Of course, one possible response might be to point to parallels with other Platonic dialogues as support for reading Platonic psychological doctrine within the Palinode. However, Werner also wants to limit the degree to which the Phaedrus is read against the corpus. His desire to attempt a reading of the significance of the myths in the Phaedrus that is tied to their specific context within the dialogue is also appealing and, in general, successful. In the end, however, Werner does seem to want to interpret the myths of the Phaedrus as guiding not just our reading of this dialogue or even of Platonic myths in general, but of all human discourse. Again, I find Werner’s interpretation very appealing, but there does seem to be a slight (perhaps only apparent) inconsistency between his introductory account of significant ‘methodological considerations’ and the very interesting and provocative conclusions to which he argues.
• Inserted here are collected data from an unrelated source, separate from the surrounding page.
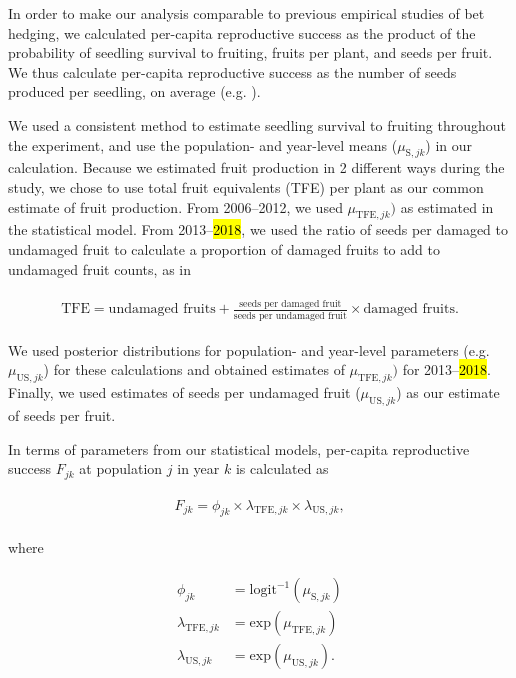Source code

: \documentclass[12pt, oneside, titlepage]{article}   	%
\begin{document}
{In order to make our analysis comparable to previous empirical studies of bet hedging, we calculated per-capita reproductive success as the product of the probability of seedling survival to fruiting, fruits per plant, and seeds per fruit. We thus calculate per-capita reproductive success as the number of seeds produced per seedling, on average (e.g. \cite{venable2007,gremer2014}). 

We used a consistent method to estimate seedling survival to fruiting throughout the experiment, and use the population- and year-level means ($\mu_{\mathrm{S},jk}$) in our calculation. Because we estimated fruit production in 2 different ways during the study, we chose to use total fruit equivalents (TFE) per plant as our common estimate of fruit production. From 2006--2012, we used $\mu_{\mathrm{TFE},jk})$ as estimated in the statistical model. From 2013--\hl{2018}, we used the ratio of seeds per damaged to undamaged fruit to calculate a proportion of damaged fruits to add to undamaged fruit counts, as in 

\begin{align}
\begin{split}
\textrm{TFE} = \textrm{undamaged fruits} + \frac{\textrm{seeds per damaged fruit}}{\textrm{seeds per undamaged fruit}}\times  \textrm{damaged fruits} .
  \end{split}
\end{align}

We used posterior distributions for population- and year-level parameters (e.g. $\mu_{\mathrm{US},jk}$) for these calculations and obtained estimates of $\mu_{\mathrm{TFE},jk})$ for 2013--\hl{2018}. Finally, we used estimates of seeds per undamaged fruit ($\mu_{\mathrm{US},jk}$) as our estimate of seeds per fruit.

In terms of parameters from our statistical models, per-capita reproductive success $F_{jk}$ at population $j$ in year $k$ is calculated as

\begin{align}
  \begin{split}
F_{jk} = \phi_{jk} \times \lambda_{\mathrm{TFE},jk} \times \lambda_{\mathrm{US},jk}, \label{eq:percapitars}
  \end{split}
\end{align}

where

\begin{align}
  \begin{split}
\phi_{jk} & = \mathrm{logit}^{-1}(\mu_{\mathrm{S},jk}) \\
\lambda_{\mathrm{TFE},jk} & = \mathrm{exp}(\mu_{\mathrm{TFE},jk}) \\
\lambda_{\mathrm{US},jk} & = \mathrm{exp}(\mu_{\mathrm{US},jk}). 
  \end{split}
\end{align}

}
\end{document}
That Werner seems to equivocate between intra- and inter-textual commitments is perhaps no fault of his own; the Phaedrus is, after all, a text which, at one and the same time, emphatically signals its own idiosyncrasy and quite explicitly provokes comparison with other texts (not least other Platonic dialogues).
These matters of consistency are, in the end, perhaps minor when weighed against the sophisticated and original argumentation and analysis offered by Werner throughout this book. This is a valuable new work that uses a relatively narrow focus to broaden our general perspectives on the Phaedrus in particular, and on Plato’s use of myth and thought about philosophical discourse in general. Werner has not (and does not claim to have) wrestled Proteus into submission. It would be a shame if he had. He has, however, opened up a very promising new angle of approach.